Feeling positive after that exchange, musing vaguely about coming days, he closed his eyes. Quite suddenly he sensed a movement and a shadow fell over him, and he opened his eyes to see himself surrounded by six men in white. They pulled up chairs and sat down.
“Good evening, sir,” said Jetha Lal in his growly voice, delivered in almost a whisper. “Relaxing?”
“I guess I am. I was having a quiet time.”
The man was on his right and moved his chair closer. His acolytes, for some reason, were also leaning forward.
“Mohini-ji didn’t come today.” A little louder this time.
Munir didn’t speak for some moments. Then he said angrily, “What—why are you telling me this? It’s her business.”
Surrounded by restless white spectres, he now sensed menace.
“Yes. Her business. She’s a wonderful woman. Our Mohini-ji. Smart and beautiful, no? A phataki.”
“I asked you, why are you telling me this?”
“She’s a flower of Hinduism. And you are a good Muslim. A pride of the Mohammedans.”
“I’m a Canadian. Don’t put your labels on me.”
“Canadian, sir. But you like Hindu women, I see.
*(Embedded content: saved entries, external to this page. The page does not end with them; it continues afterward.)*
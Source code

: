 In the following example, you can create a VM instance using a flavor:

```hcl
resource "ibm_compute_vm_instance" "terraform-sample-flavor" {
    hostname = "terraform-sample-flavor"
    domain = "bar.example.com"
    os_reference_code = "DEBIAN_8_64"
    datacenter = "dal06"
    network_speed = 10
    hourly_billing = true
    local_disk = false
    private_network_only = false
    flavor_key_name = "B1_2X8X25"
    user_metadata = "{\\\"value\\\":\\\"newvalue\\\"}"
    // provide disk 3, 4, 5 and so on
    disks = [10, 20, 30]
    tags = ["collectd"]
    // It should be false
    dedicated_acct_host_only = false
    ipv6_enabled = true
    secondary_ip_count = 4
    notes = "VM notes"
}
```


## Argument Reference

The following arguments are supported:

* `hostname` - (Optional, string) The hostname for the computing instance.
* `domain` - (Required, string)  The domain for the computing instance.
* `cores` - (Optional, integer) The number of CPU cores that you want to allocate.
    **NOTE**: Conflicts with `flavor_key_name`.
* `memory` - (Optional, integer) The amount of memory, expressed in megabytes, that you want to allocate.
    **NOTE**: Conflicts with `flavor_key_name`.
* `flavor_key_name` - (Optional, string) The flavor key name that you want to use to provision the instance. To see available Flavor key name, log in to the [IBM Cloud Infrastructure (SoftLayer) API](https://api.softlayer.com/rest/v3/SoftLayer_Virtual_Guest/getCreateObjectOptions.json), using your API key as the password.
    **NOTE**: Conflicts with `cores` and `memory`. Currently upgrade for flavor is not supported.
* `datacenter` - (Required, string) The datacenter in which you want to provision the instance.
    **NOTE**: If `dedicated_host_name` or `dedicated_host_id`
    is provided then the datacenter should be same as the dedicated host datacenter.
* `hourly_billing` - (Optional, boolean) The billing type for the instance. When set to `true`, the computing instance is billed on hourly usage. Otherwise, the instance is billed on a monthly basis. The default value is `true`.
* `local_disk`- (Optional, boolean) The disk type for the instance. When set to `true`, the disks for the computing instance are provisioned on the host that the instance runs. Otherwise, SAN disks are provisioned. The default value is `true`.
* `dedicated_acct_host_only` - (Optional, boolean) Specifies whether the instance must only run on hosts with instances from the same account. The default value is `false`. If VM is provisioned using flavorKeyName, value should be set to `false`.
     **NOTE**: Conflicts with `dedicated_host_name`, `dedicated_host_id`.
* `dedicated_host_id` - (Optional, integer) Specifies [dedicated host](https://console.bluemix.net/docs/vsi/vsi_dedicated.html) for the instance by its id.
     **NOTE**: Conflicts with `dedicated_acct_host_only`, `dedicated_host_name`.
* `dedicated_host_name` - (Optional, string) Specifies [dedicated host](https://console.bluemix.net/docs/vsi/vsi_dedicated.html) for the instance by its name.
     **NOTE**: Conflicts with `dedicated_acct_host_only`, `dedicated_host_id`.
Better than Canadian women, no?” He waited. “No doubt. But you are Muslim, sir. Mlechha. Different.”
“White women not good fuck?” butted in an obnoxious follower.
A round of chuckling.
“You like beef, sir? Meat of mother cow?” spoke up yet another cadre.
“What is it to you?” Munir asked, in a louder voice. “And why have you surrounded me?” He hoped someone passing by would hear him. The spectres became wary and sat back.